Institute of Computational Biology, Helmholtz Zentrum München, Neuherberg, Germany.
TUM School of Life Sciences Weihenstephan, Technische Universität München, Freising, Germany.
Nat Commun. 2019 Jan 23;10(1):390. doi: 10.1038/s41467-018-07931-2.
Single-cell RNA sequencing (scRNA-seq) has enabled researchers to study gene expression at a cellular resolution. However, noise due to amplification and dropout may obstruct analyses, so scalable denoising methods for increasingly large but sparse scRNA-seq data are needed. We propose a deep count autoencoder network (DCA) to denoise scRNA-seq datasets. DCA takes the count distribution, overdispersion and sparsity of the data into account using a negative binomial noise model with or without zero-inflation, and nonlinear gene-gene dependencies are captured. Our method scales linearly with the number of cells and can, therefore, be applied to datasets of millions of cells. We demonstrate that DCA denoising improves a diverse set of typical scRNA-seq data analyses using simulated and real datasets. DCA outperforms existing methods for data imputation in quality and speed, enhancing biological discovery.

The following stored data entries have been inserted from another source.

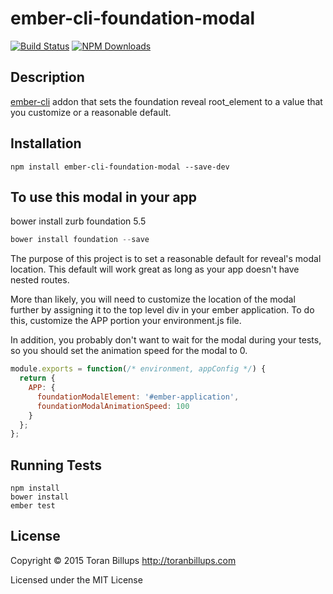 # ember-cli-foundation-modal

[![Build Status][]](https://travis-ci.org/toranb/ember-cli-foundation-modal)
[![NPM Downloads][]](https://www.npmjs.org/package/ember-cli-foundation-modal)

## Description

[ember-cli][] addon that sets the foundation reveal root_element to a value that you customize or a reasonable default.

## Installation

```
npm install ember-cli-foundation-modal --save-dev
```

## To use this modal in your app

bower install zurb foundation 5.5

```js
bower install foundation --save
```

The purpose of this project is to set a reasonable default for reveal's modal location. This default will work great as long as your app doesn't have nested routes.

More than likely, you will need to customize the location of the modal further by assigning it to the top level div in your ember application. To do this, customize the APP portion your environment.js file.

In addition, you probably don't want to wait for the modal during your tests, so you should set the animation speed for the modal to 0.

```js
module.exports = function(/* environment, appConfig */) {
  return { 
    APP: {
      foundationModalElement: '#ember-application',
      foundationModalAnimationSpeed: 100
    }
  };
};
```

## Running Tests

    npm install
    bower install
    ember test

## License

Copyright © 2015 Toran Billups http://toranbillups.com

Licensed under the MIT License

[NPM Downloads]: https://img.shields.io/npm/dm/ember-cli-foundation-modal.svg
[Build Status]: https://travis-ci.org/toranb/ember-cli-foundation-modal.svg?branch=master
[ember-cli]: http://www.ember-cli.com/
[ember.js]: http://emberjs.com/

单细胞 RNA 测序 (scRNA-seq) 使研究人员能够以细胞分辨率研究基因表达。然而,由于扩增和缺失引起的噪声可能会阻碍分析,因此需要可扩展的去噪方法来处理越来越大但稀疏的 scRNA-seq 数据。我们提出了一种深度计数自动编码器网络 (DCA) 来对 scRNA-seq 数据集进行去噪。DCA 使用带有或不带有零膨胀的负二项式噪声模型考虑数据的计数分布、过分散和稀疏性,并捕获非线性的基因-基因相关性。我们的方法与细胞数量呈线性扩展,因此可以应用于数百万个细胞的数据集。我们证明 DCA 去噪可以改善使用模拟和真实数据集的各种典型 scRNA-seq 数据分析。DCA 在质量和速度方面优于现有数据插补方法,增强了生物学发现。